SOURCE INFORMATION:

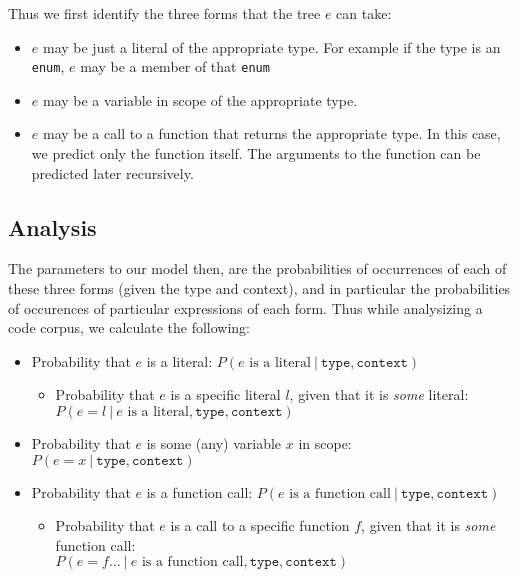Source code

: \documentclass{article} %
\begin{document}
Thus we first identify the three forms that the tree $e$ can take:
\begin{itemize}
  \item $e$ may be just a literal of the appropriate type. For example if the type is an \texttt{enum}, $e$ may be a member of that \texttt{enum}
  \item $e$ may be a variable in scope of the appropriate type.
  \item $e$ may be a call to a function that returns the appropriate type. In this case, we predict only the function itself. The arguments to the function can be predicted later recursively.
\end{itemize}

\subsection*{Analysis}
The parameters to our model then, are the probabilities of occurrences of each of these three forms (given the type and context), and in particular the probabilities of occurences of particular expressions of each form. Thus while analysizing a code corpus, we calculate the following:
\begin{itemize}
  \item Probability that $e$ is a literal: $P(e \text{ is a literal} ~|~  \texttt{type} , \texttt{context} ) $
    \begin{itemize}
      \item Probability that $e$ is a specific literal $l$, given that it is \emph{some} literal: \\$P(e = l ~|~ e \text{ is a literal},  \texttt{type} , \texttt{context} )$
    \end{itemize}
  \item Probability that $e$ is some (any) variable $x$ in scope: $P(e = x ~|~ \texttt{type} , \texttt{context})$
  \item Probability that $e$ is a function call: $P(e \text{ is a function call} ~|~  \texttt{type} , \texttt{context} ) $
    \begin{itemize}
      \item Probability that $e$ is a call to a specific function $f$, given that it is \emph{some} function call: \\$P(e = f \ldots ~|~ e \text{ is a function call},  \texttt{type} , \texttt{context} )$
    \end{itemize}
\end{itemize}
\end{document}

ASSIGNMENT: Return the lines above, from the one containing "is a specific" to the end, exactly as they stand.

TASK OUTPUT:
      \item Probability that $e$ is a specific literal $l$, given that it is \emph{some} literal: \\$P(e = l ~|~ e \text{ is a literal},  \texttt{type} , \texttt{context} )$
    \end{itemize}
  \item Probability that $e$ is some (any) variable $x$ in scope: $P(e = x ~|~ \texttt{type} , \texttt{context})$
  \item Probability that $e$ is a function call: $P(e \text{ is a function call} ~|~  \texttt{type} , \texttt{context} ) $
    \begin{itemize}
      \item Probability that $e$ is a call to a specific function $f$, given that it is \emph{some} function call: \\$P(e = f \ldots ~|~ e \text{ is a function call},  \texttt{type} , \texttt{context} )$
    \end{itemize}
\end{itemize}
\end{document}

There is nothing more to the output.